# ASSIGNMENT
Scan the data. Collect each line that contains the word "execution".

(Stored items)
+ + +
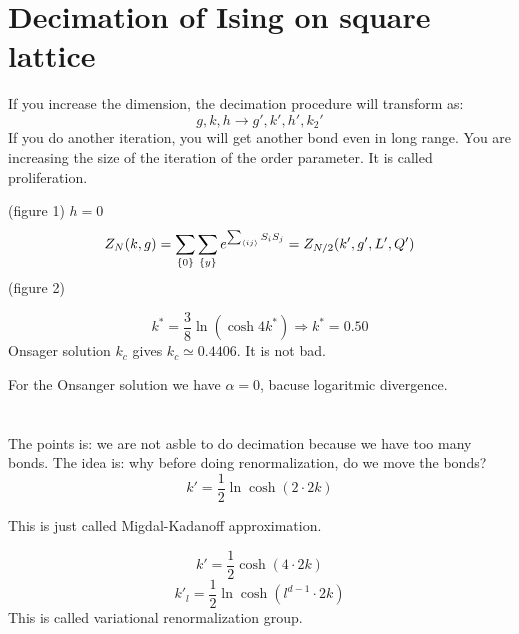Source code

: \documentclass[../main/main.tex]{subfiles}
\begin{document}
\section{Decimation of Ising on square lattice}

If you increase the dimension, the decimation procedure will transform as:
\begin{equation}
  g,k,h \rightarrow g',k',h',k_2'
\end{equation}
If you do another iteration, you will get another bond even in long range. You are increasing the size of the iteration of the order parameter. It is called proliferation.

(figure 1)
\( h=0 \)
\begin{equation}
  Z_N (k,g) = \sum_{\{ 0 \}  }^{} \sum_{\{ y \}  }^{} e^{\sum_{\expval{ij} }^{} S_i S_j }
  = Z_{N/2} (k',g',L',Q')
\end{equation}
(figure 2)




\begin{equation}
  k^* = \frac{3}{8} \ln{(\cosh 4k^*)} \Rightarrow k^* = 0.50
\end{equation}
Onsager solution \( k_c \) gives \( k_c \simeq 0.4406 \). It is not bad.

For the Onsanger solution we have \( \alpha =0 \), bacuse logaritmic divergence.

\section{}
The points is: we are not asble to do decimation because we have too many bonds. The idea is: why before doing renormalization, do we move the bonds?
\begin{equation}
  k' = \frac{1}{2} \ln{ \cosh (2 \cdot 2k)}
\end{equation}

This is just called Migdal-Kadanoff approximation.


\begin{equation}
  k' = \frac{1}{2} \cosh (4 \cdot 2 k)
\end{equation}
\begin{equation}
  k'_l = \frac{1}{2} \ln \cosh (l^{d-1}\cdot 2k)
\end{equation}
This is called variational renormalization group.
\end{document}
+ + +
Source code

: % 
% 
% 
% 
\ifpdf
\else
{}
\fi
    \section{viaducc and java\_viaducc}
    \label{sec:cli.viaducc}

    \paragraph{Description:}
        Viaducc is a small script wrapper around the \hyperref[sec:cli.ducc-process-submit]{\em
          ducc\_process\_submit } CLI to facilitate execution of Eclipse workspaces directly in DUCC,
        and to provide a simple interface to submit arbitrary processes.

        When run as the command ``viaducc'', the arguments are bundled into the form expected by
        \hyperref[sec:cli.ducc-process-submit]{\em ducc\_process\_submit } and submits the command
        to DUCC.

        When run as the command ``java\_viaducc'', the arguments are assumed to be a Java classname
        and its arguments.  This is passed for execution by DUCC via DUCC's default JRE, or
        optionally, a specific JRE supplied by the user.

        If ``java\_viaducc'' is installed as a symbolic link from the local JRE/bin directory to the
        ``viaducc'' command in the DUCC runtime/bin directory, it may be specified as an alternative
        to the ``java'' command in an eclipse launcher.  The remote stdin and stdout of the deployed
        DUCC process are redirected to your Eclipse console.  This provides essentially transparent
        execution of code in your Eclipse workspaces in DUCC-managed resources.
+ + +
# REPLY
          ducc\_process\_submit } CLI to facilitate execution of Eclipse workspaces directly in DUCC,
        and its arguments.  This is passed for execution by DUCC via DUCC's default JRE, or
        execution of code in your Eclipse workspaces in DUCC-managed resources.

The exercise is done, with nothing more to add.